Шрифт:
Интервал:
Закладка:
– Ты скотина, – сказала она, – сейчас я пойду в милицию. Ты меня изнасиловал.
Но Клара испытывала к этому мужчине только благодарность и одновременно он вызывал у нее какой-то возбуждающий наслаждение страх. Она знала, что никуда не пойдет и никому ничего не скажет. И если этот мужчина снова захочет сделать то же самое, она будет кричать «нет!», будет сопротивляться, возможно, даже ударит его, но одновременно снова будет его хотеть.
* * *
Я читаю новое описание любовного акта Клары и Эвена и у меня появляется неприятное чувство.
Передо мной лежит толстое произведение мистера Мастерса и миссис Джонсон. Это самая большая книга о физиологии любви, которая когда-либо была написана. Они расспросили о впечатлениях от оргазма тысячи женщин с самым разным уровнем умственного развития. Скрытые камеры с пленкой, способной улавливать инфракрасное излучение, фотографировали сотни сексуальных актов, искусственный пенис с маленькой кинокамерой доводил женщин до кульминационного пункта сексуального акта и фиксировал на пленке все реакции их органов, электроды записывали импульсы мозга. В каждой фазе переживаемого наслаждения проводили анализ крови. У нас теперь есть почти полная информация об этом деле. Но нужна ли она художнику?
Я говорю жене:
– Посмотри на атлас анатомии человека. Это не произведение искусства. А теперь посмотри на человека, нарисованного Леонардо да Винчи, или на человека с картины Рембрандта. Это произведение искусства. Человека из анатомического атласа и человека с рисунка великого Леонардо разделяет что-то таинственное, что-то неуловимое, то, о чем мы можем писать целые трактаты, но ведь именно это «что-то» имеет значение для сотен тысяч любителей искусства.

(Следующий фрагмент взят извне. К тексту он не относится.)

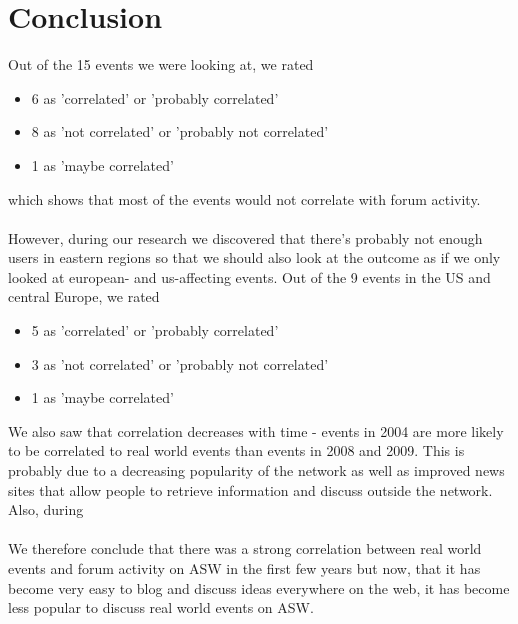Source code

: \documentclass[11pt,a4paper,english]{article}
\begin{document}
	\section{Conclusion}
		Out of the 15 events we were looking at, we rated
		\begin{itemize}
			\item 6 as 'correlated' or 'probably correlated'
			\item 8 as 'not correlated' or 'probably not correlated'
			\item 1 as 'maybe correlated'
		\end{itemize}
		which shows that most of the events would not correlate with forum activity.
		\\\\However, during our research we discovered that there's probably not enough users in eastern regions so that we should also look at the outcome as if we only looked at european- and us-affecting events. Out of the 9 events in the US and central Europe, we rated 
		\begin{itemize}
			\item 5 as 'correlated' or 'probably correlated'
			\item 3 as 'not correlated' or 'probably not correlated'
			\item 1 as 'maybe correlated'
		\end{itemize}
		We also saw that correlation decreases with time - events in 2004 are more likely to be correlated to real world events than events in 2008 and 2009. This is probably due to a decreasing popularity of the network as well as improved news sites that allow people to retrieve information and discuss outside the network. Also, during 
	\\\\We therefore conclude that there was a strong correlation between real world events and forum activity on ASW in the first few years but now, that it has become very easy to blog and discuss ideas everywhere on the web, it has become less popular to discuss real world events on ASW.
		
\end{document}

Но в то же время, вероятно, вряд ли может быть создан совершенный рисунок человека без знания деталей из анатомического атласа. Великий Леонардо и Рембрандт проводили вскрытия человеческих трупов. Этим занимались самые выдающиеся художники в те времена, когда вскрытие трупа считалось преступлением и за него людей сжигали на кострах. Так зачем они рисковали своей жизнью, пытаясь узнать тайну механизма человеческого тела, если в искусстве решающее значение имеет это «что-то», таинственное и неуловимое?
Описание оргазма в книге мистера Мастерса и миссис Джонсон не является произведением искусства. Собственно говоря, оно даже отвратительно. Но писатель должен его знать, если не хочет погрешить против истины. В противном случае он напишет, что девушка «услышала музыку идеальных сфер и арфы свершений» (впрочем, это описание дала женщина-писатель) или что «под ней задрожала земля». Постоянно будут описываться всякого рода концерты в четыре руки, тектонические землетрясения, извержение вулкана Кракатау. Конечно, можно всегда сказать, что именно так кто-то это пережил, но я не верю человеку, который мне говорит, что соль сладкая, хотя ему, возможно, так показалось.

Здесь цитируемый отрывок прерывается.